Lambda Legal Senior Director of Strategic Initiatives Jenny Pizer: "Today's decision rightly leaves marriage equality crystal clear and undisturbed. However, LGBTQ+ people and their families still need vigilance and protection. We secured the freedom to marry for same-sex couples over a decade ago in our landmark 2015 Supreme Court victory, Obergefell v. Hodges, thanks to the powerful stories of thousands of couples and their families throughout the country, including in our many court cases. The fundamental rights of liberty and equal protection that the Court affirmed back then remain essential for all American families today."

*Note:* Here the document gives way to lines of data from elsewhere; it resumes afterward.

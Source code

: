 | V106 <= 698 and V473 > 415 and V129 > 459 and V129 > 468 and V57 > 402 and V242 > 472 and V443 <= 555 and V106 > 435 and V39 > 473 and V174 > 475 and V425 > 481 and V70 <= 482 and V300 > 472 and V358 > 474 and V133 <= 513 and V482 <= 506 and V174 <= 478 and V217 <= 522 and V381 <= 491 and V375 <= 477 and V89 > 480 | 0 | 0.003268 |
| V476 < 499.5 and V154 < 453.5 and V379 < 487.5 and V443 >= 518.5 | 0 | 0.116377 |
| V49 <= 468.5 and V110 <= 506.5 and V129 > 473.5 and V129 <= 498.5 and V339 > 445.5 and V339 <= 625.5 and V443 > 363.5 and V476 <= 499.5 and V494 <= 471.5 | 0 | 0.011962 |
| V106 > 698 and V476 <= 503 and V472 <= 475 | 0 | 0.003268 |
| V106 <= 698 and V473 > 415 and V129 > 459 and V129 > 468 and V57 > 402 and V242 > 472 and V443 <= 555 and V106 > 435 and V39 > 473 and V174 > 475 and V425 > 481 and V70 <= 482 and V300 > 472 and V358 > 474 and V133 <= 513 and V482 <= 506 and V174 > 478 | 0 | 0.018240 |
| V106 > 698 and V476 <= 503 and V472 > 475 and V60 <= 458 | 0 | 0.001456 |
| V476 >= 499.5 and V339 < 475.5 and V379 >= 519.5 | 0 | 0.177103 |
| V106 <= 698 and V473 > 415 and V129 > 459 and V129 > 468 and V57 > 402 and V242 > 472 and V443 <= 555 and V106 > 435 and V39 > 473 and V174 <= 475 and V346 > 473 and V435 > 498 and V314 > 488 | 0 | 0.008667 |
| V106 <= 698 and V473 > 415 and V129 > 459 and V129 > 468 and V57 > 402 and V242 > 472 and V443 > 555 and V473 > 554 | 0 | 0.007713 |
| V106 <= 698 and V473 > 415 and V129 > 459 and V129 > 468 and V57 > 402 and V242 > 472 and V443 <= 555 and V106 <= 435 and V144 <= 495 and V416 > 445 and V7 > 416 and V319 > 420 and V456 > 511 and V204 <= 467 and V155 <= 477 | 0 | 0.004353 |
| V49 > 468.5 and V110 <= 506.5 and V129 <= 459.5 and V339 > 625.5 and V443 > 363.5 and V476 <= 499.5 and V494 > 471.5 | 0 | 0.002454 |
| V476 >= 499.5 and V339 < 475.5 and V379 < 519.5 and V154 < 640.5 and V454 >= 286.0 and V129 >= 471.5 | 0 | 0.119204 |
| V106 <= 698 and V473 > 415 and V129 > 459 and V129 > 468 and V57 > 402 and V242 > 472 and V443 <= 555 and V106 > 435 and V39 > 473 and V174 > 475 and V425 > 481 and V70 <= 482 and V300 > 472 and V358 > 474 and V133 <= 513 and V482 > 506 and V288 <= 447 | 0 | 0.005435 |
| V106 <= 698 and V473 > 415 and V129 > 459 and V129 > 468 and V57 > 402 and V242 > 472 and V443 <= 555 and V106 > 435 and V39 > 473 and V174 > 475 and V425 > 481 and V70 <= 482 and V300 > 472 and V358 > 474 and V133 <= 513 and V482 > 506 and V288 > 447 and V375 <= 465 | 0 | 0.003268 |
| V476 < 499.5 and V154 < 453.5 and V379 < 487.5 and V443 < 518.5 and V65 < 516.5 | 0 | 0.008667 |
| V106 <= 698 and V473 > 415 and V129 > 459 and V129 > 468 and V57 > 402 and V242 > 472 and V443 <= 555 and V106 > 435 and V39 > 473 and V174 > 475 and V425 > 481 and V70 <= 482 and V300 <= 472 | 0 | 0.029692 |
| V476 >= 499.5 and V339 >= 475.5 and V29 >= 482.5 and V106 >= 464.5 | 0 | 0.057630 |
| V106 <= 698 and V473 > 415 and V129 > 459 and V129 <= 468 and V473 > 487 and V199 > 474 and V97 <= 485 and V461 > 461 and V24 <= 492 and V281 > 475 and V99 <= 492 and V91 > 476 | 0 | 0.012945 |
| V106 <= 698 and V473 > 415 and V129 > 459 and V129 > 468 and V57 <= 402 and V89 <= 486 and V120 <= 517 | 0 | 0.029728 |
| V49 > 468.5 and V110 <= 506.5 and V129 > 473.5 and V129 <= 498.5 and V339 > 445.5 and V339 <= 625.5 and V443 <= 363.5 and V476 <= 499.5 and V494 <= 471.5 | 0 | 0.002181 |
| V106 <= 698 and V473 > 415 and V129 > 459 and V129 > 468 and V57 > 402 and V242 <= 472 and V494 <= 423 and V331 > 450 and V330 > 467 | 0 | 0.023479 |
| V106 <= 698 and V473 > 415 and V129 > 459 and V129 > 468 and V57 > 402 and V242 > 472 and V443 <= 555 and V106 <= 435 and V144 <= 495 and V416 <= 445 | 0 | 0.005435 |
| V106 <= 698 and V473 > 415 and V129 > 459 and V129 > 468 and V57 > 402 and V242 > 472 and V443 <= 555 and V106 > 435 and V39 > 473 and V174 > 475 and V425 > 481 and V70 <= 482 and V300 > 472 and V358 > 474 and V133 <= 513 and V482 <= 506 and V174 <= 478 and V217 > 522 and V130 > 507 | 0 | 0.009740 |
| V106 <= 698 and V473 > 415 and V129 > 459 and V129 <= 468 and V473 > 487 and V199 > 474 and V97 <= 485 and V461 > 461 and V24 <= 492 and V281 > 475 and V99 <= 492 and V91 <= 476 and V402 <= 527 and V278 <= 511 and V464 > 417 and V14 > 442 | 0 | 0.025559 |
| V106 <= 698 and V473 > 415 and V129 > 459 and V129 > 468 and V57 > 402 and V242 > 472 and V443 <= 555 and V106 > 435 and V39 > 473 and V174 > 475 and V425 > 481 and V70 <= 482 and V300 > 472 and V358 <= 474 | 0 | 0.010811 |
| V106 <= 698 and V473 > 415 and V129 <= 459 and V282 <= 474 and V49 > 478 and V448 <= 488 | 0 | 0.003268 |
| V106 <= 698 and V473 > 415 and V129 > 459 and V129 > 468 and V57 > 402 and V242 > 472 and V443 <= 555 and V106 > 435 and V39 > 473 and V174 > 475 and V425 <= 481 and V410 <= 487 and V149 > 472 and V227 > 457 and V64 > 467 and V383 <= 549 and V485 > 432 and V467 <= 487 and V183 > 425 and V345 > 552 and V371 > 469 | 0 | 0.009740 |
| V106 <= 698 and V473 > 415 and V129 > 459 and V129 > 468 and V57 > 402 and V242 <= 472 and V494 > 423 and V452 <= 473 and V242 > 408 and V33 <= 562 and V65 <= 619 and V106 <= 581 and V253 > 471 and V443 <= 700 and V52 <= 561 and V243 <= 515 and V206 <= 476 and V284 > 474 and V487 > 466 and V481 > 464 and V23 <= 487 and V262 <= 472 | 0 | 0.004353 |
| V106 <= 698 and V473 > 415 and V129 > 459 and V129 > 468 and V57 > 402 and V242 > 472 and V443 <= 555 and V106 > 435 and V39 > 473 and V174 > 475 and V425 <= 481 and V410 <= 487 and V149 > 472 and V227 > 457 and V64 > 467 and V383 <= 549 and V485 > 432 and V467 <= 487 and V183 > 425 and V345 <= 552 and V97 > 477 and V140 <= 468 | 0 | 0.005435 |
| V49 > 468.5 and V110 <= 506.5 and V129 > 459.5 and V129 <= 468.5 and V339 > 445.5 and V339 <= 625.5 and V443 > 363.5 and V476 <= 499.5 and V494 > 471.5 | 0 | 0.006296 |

The legal director at the National Center for LGBTQ Rights, Shannon Minter: "In addition to its significance for same-sex couples, the Supreme Court's decision to decline review of Obergfell [sic] is also important for the many transgender people who are married or wish to marry. Before Obergefell, the validity of a transgender person's marriage could be called into question, with no assurance that states, the federal government, or third parties would recognize such marriages. Many transgender people faced devastating legal challenges to their marriages in child custody, spousal benefits, and inheritance cases — often with crushing outcomes that separated transgender parents from their children and left surviving transgender spouses or spouses married to a transgender person's marriage with no protection. Obergefell eliminated these uncertainties and provided transgender spouses and their families with much-needed stability and security."

=== Opposition ===
Liberty Counsel Founder and Chairman Mat Staver: "Davis was jailed, hauled before a jury, and now faces crippling monetary damages based on nothing more than purported hurt feelings. By denying this petition, the High Court has let stand a decision to strip a government defendant of their immunity and any personal First Amendment defense for their religious expression. This cannot be right because government officials do not shed their constitutional rights upon election. Like the abortion decision in Roe v. Wade, Obergefell was egregiously wrong from the start. This opinion has no basis in the Constitution. We will continue to work to overturn Obergefell. It is not a matter of if, but when the Supreme Court will overturn Obergefell."